═══ EXTRACTED RECORDS ═══

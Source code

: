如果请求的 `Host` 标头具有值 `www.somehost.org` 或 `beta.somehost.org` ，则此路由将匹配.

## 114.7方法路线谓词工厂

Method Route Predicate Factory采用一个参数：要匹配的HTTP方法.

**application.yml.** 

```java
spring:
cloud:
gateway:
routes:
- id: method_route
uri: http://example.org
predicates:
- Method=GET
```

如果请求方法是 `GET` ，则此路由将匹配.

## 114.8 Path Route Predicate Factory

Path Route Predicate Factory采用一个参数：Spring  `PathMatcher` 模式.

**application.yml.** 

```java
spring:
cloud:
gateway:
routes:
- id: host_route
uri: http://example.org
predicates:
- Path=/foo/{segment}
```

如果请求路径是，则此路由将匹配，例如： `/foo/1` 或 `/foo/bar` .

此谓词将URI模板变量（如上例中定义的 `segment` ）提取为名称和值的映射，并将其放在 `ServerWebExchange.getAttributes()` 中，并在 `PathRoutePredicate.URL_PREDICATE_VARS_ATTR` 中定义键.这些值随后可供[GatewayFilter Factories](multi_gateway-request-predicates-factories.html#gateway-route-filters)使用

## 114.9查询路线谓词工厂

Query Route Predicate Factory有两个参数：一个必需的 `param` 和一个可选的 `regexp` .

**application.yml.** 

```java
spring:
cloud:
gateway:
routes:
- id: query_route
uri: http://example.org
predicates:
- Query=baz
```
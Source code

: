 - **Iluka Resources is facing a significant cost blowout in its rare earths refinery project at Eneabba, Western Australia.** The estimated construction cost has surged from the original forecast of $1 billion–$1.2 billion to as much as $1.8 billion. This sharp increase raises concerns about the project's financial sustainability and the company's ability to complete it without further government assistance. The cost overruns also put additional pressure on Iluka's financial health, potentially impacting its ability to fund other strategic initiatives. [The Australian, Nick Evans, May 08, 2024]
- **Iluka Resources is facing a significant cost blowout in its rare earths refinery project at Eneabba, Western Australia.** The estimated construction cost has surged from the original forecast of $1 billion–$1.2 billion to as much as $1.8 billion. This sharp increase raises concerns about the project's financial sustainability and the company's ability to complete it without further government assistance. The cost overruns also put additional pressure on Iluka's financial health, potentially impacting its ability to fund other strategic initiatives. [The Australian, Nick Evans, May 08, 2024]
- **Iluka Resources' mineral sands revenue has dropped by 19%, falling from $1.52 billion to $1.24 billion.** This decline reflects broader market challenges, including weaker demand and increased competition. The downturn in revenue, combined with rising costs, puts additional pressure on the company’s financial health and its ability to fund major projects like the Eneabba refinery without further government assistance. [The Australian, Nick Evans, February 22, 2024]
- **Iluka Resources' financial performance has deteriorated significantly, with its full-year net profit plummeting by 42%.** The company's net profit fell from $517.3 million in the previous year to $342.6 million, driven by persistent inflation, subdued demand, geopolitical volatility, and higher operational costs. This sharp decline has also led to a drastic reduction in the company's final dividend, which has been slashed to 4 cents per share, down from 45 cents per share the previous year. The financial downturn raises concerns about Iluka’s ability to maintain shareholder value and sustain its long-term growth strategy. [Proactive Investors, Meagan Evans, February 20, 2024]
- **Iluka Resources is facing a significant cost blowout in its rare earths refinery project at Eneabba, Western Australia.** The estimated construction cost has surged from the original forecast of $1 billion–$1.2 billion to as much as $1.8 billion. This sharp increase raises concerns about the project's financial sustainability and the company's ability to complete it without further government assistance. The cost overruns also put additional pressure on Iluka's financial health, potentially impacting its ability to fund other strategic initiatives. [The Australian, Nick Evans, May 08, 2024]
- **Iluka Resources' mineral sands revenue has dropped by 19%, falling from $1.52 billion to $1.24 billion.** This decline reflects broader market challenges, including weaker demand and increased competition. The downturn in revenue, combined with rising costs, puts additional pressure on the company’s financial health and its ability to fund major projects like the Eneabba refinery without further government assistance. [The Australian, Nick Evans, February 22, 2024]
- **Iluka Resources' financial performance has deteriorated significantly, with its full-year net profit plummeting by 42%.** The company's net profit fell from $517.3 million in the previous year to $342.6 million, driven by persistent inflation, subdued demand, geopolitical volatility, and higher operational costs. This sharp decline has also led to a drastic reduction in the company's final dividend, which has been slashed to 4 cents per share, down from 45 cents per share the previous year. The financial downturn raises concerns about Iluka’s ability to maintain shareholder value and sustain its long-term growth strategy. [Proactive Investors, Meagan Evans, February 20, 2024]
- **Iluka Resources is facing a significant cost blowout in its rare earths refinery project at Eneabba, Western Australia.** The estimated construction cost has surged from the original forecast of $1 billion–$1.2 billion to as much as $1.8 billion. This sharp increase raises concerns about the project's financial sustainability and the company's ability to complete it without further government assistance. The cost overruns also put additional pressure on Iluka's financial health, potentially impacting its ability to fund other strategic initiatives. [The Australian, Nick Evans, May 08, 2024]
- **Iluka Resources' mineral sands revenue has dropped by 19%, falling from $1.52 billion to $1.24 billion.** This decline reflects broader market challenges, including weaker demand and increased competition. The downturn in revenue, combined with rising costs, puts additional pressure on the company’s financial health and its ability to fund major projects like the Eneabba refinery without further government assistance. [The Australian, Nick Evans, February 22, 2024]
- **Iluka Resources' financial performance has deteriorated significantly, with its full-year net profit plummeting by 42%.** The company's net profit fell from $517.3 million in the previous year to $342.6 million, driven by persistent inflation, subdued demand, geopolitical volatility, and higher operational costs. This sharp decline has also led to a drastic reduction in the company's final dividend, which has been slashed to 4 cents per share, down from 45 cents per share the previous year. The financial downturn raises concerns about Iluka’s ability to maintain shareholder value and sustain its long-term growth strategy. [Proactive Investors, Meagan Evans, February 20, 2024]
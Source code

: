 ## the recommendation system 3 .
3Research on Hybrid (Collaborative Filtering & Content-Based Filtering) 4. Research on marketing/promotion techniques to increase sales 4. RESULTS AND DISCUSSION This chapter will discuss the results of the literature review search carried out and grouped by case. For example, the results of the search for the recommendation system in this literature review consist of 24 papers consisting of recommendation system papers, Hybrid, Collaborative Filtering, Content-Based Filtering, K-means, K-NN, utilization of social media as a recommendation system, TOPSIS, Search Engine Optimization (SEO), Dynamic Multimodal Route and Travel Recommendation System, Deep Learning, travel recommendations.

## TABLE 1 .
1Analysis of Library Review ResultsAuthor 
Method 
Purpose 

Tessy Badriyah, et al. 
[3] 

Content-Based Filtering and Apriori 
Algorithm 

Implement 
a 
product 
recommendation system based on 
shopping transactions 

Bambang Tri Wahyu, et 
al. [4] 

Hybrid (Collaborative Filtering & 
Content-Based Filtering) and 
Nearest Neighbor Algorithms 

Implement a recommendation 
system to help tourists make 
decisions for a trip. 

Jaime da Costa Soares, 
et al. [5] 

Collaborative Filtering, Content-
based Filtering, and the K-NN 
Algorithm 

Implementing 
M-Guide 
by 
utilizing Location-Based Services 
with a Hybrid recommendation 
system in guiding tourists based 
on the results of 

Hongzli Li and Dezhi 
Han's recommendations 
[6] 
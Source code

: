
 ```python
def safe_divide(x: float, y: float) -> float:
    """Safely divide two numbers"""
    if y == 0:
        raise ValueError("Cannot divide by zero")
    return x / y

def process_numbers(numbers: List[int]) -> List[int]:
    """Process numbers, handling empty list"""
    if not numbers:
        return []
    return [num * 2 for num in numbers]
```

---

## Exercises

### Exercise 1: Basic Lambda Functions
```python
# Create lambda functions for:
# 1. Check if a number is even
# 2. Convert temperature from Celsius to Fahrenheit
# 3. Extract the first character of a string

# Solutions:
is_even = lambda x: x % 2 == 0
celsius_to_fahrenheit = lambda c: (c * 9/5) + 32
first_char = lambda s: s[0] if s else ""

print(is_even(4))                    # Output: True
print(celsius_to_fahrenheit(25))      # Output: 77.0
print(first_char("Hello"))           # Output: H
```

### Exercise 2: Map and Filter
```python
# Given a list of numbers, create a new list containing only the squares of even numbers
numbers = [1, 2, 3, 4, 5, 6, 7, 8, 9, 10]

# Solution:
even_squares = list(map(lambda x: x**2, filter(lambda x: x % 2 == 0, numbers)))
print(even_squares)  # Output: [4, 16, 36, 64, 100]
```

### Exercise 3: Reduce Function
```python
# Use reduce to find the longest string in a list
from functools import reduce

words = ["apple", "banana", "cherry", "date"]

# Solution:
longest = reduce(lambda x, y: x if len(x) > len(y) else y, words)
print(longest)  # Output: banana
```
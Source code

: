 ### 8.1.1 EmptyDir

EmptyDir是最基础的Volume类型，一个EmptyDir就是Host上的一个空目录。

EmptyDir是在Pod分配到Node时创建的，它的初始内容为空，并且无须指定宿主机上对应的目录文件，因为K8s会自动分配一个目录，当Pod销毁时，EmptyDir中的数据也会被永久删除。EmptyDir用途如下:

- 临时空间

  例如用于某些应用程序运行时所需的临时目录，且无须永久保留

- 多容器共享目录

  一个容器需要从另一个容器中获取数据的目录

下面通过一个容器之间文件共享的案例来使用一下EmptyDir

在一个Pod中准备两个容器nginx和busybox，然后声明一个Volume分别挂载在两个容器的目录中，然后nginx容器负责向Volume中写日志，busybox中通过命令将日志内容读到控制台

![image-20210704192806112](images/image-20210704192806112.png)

═══

* ACTIVITY:
From the entries above, write out only the lines starting at the line that holds "Tessy Badriyah, et al." and ending at the line that holds "Jaime da Costa", keeping both and matching them exactly.

* TASK RESPONSE:
Tessy Badriyah, et al. 
[3] 

Content-Based Filtering and Apriori 
Algorithm 

Implement 
a 
product 
recommendation system based on 
shopping transactions 

Bambang Tri Wahyu, et 
al. [4] 

Hybrid (Collaborative Filtering & 
Content-Based Filtering) and 
Nearest Neighbor Algorithms 

Implement a recommendation 
system to help tourists make 
decisions for a trip. 

Jaime da Costa Soares, 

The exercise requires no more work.